Available data.

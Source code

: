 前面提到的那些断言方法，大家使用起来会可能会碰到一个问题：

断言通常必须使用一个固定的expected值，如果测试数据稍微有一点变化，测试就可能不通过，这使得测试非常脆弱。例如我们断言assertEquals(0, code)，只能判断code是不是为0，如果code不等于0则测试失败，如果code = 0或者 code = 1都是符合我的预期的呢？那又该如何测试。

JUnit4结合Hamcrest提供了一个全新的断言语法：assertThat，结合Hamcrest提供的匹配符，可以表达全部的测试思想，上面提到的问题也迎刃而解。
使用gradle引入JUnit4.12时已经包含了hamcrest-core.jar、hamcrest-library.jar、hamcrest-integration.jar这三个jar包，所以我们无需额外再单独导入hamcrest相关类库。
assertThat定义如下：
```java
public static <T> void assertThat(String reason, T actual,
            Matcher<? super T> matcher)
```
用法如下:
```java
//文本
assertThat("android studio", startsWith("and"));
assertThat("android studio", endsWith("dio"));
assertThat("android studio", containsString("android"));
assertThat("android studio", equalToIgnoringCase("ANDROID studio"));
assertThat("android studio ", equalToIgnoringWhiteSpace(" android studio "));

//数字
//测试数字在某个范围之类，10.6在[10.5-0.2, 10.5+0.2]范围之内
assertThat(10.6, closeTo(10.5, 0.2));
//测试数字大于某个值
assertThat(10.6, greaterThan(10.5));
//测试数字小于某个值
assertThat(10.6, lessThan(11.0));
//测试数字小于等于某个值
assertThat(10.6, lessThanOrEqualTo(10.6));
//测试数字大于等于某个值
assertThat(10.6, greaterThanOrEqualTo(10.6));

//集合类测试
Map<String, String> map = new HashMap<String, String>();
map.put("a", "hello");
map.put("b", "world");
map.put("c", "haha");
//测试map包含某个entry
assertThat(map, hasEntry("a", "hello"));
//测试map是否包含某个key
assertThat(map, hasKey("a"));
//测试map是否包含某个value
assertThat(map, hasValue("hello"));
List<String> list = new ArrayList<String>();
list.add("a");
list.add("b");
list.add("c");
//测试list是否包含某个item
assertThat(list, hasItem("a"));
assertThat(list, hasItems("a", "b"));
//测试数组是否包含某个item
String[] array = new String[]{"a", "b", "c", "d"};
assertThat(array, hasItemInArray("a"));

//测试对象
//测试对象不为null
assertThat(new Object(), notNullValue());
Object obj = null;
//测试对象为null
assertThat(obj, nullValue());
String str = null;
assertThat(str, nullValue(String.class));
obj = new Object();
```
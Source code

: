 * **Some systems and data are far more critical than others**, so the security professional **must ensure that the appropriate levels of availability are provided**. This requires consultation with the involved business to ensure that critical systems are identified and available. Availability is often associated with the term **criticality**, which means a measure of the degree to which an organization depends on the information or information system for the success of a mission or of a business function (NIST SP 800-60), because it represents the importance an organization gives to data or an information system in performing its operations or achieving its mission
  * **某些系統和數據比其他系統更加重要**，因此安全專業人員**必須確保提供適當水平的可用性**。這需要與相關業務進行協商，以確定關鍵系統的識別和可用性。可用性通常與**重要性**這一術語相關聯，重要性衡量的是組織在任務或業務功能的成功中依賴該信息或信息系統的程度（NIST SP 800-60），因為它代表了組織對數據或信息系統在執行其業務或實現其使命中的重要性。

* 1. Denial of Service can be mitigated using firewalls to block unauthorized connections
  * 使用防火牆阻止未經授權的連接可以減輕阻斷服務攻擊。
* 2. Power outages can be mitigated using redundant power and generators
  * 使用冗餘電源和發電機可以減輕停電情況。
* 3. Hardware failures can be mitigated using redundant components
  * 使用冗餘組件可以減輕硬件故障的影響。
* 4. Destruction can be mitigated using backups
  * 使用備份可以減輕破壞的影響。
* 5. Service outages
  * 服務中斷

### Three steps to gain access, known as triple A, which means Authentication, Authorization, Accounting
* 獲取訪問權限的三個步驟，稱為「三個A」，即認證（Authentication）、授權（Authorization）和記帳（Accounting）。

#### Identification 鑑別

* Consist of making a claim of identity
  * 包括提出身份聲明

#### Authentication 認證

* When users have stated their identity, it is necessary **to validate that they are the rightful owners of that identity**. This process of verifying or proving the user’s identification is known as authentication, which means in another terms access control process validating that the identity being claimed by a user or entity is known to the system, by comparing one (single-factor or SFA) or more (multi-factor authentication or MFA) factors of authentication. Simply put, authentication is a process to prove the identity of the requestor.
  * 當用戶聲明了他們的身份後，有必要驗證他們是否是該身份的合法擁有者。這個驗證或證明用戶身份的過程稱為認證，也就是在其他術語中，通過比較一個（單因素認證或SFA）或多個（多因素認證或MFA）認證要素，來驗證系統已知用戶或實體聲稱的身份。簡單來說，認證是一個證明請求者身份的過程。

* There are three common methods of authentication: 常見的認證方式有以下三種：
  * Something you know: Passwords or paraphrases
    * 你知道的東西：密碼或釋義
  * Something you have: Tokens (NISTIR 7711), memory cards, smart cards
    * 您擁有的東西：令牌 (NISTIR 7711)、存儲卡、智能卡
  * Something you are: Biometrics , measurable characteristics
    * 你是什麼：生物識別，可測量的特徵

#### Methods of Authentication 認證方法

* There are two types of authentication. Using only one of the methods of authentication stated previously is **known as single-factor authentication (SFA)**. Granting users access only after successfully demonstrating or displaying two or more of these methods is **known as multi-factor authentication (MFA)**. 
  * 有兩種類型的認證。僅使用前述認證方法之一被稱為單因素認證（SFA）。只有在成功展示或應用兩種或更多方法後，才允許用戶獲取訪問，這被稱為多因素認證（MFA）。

Assignment.
In the listing above, transcribe exactly everything from the line containing "### Three steps" down to the line containing "#### Methods of Authentication 認證方法", including both and nothing more.

Exercise answer.
### Three steps to gain access, known as triple A, which means Authentication, Authorization, Accounting
* 獲取訪問權限的三個步驟，稱為「三個A」，即認證（Authentication）、授權（Authorization）和記帳（Accounting）。

#### Identification 鑑別

* Consist of making a claim of identity
  * 包括提出身份聲明

#### Authentication 認證

* When users have stated their identity, it is necessary **to validate that they are the rightful owners of that identity**. This process of verifying or proving the user’s identification is known as authentication, which means in another terms access control process validating that the identity being claimed by a user or entity is known to the system, by comparing one (single-factor or SFA) or more (multi-factor authentication or MFA) factors of authentication. Simply put, authentication is a process to prove the identity of the requestor.
  * 當用戶聲明了他們的身份後，有必要驗證他們是否是該身份的合法擁有者。這個驗證或證明用戶身份的過程稱為認證，也就是在其他術語中，通過比較一個（單因素認證或SFA）或多個（多因素認證或MFA）認證要素，來驗證系統已知用戶或實體聲稱的身份。簡單來說，認證是一個證明請求者身份的過程。

* There are three common methods of authentication: 常見的認證方式有以下三種：
  * Something you know: Passwords or paraphrases
    * 你知道的東西：密碼或釋義
  * Something you have: Tokens (NISTIR 7711), memory cards, smart cards
    * 您擁有的東西：令牌 (NISTIR 7711)、存儲卡、智能卡
  * Something you are: Biometrics , measurable characteristics
    * 你是什麼：生物識別，可測量的特徵

#### Methods of Authentication 認證方法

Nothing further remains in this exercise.